Another aspect that made me enjoy this movie was the witty dialogue adapted from the original novel by Chuck Palahniuk (also recommended for you to give a try) and how the actors portrayed it. The clever cast of Edward Norton, Brad Pitt and Helena Bonham Carter made the movie bleed talent, tearing the script inside out and ripping open the core of a more twisted moral that very few choose to understand. The actors were memorable in every single way, making you say "Oh, Edward Norton? He was in Fight Club!" after having him brought up in conversation. No one else could have interpreted the parts better, or have looked better shirtless.

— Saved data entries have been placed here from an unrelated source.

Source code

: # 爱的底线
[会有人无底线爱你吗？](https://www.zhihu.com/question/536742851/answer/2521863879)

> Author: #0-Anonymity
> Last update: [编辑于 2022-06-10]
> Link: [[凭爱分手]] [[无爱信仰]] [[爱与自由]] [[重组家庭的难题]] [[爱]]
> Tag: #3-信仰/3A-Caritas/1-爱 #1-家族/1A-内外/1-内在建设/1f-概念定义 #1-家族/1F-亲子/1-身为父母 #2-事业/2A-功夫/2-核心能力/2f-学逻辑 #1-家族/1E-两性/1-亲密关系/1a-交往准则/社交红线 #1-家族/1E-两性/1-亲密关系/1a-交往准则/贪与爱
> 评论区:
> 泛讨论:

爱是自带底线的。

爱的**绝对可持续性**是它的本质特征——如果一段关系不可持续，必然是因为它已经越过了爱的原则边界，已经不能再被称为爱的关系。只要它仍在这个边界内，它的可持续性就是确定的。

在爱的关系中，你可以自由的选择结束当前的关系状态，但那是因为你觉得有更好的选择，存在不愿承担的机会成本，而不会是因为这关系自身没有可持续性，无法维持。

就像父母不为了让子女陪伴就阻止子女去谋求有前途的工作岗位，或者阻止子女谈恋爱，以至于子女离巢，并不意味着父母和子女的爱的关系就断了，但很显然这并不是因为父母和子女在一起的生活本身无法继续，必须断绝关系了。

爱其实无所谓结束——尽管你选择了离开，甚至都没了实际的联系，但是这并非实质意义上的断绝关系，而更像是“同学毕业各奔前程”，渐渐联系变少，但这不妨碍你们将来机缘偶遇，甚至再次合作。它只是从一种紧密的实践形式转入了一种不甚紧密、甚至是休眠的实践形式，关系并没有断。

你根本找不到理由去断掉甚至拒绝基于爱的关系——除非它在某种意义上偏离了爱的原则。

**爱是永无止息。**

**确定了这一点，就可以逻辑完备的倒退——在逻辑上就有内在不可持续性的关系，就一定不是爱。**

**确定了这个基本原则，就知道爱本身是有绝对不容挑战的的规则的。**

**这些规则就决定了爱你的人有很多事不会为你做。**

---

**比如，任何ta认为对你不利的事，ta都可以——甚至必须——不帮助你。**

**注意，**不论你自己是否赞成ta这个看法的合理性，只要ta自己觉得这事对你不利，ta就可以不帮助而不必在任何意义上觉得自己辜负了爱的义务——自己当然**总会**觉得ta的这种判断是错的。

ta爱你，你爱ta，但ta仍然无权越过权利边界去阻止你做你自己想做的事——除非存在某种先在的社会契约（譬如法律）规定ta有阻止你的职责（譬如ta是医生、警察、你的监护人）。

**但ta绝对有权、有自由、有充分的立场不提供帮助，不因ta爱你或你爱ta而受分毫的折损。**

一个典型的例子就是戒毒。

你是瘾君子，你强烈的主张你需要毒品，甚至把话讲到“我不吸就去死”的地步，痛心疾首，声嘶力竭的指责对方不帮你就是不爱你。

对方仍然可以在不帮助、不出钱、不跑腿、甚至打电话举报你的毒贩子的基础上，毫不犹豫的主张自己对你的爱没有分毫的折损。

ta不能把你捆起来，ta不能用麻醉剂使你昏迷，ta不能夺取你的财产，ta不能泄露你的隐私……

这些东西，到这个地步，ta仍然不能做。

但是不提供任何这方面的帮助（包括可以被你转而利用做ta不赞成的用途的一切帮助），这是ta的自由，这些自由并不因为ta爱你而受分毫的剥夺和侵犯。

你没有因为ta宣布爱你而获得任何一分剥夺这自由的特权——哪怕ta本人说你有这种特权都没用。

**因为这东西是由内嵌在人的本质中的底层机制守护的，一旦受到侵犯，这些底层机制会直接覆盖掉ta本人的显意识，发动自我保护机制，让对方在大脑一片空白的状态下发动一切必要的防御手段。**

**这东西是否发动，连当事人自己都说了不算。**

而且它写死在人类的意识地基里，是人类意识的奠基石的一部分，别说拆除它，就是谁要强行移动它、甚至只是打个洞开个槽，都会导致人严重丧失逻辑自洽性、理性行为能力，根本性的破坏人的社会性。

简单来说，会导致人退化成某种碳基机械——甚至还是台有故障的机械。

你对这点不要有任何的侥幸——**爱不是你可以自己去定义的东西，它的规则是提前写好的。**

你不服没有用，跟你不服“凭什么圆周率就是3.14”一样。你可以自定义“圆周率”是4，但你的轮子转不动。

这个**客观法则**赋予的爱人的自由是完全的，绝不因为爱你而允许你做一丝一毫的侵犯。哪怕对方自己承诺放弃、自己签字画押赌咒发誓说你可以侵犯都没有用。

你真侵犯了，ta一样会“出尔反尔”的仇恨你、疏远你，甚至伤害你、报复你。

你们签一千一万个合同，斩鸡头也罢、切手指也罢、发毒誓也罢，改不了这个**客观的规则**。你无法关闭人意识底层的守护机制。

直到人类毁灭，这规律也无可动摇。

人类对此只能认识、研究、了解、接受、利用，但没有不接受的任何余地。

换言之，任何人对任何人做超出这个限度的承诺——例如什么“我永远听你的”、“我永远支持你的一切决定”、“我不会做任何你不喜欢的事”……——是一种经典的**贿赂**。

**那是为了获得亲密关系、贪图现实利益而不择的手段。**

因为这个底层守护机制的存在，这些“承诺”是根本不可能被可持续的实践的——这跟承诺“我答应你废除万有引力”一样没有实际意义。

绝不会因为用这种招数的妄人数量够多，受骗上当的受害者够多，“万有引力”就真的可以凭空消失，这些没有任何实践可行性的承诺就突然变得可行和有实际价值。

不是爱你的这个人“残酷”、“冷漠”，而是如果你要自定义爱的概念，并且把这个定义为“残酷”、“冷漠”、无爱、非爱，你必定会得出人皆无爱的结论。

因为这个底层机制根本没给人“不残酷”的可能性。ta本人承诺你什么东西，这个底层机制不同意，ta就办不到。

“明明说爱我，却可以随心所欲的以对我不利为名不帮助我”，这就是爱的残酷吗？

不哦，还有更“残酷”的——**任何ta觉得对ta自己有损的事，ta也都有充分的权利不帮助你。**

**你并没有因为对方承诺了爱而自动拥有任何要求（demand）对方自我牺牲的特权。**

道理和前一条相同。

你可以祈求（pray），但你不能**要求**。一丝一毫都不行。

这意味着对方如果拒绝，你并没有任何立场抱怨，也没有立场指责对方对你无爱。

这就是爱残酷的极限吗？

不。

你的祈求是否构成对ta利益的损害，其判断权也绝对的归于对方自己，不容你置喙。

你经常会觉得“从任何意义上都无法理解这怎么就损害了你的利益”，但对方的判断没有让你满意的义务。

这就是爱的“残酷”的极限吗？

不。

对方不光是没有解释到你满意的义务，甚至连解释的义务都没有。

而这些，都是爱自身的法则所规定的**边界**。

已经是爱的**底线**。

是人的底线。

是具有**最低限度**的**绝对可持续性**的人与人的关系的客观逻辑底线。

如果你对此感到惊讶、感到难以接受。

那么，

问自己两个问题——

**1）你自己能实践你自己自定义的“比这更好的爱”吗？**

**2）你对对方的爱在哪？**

Probably the most important reason why this movie is a must-see is how it is a chex-mix of genres, making all involved in the watching of this film enjoy it in some sort of way. It is intellectual for the reasons stated in the first paragraph. The movie touches on points and concepts people do not normally think or talk about in everyday life. It explains a world that we could create if only we could (or could not?) take charge of our lives. It is romantic in a demented way, as we all have love-hate relationships. It is dramatic, in that no one understands the narrator and all he goes through. His life and relationships are dysfunctional, and he does not comprehend what goes on in his own mind. Most of all, it is a violent/action/adventure, a little bit about sweaty men and soap.

With this in mind, Fight Club is a classic on my list of movies that every human should see before they die. It is a tragic, romantic, violent, dramatic biography of the Paper Street Soap company and how one man's life needed to change. "You met me at a very strange time in my life," the narrator says, watching the world fall before his eyes, thinking maybe now his life will start over again.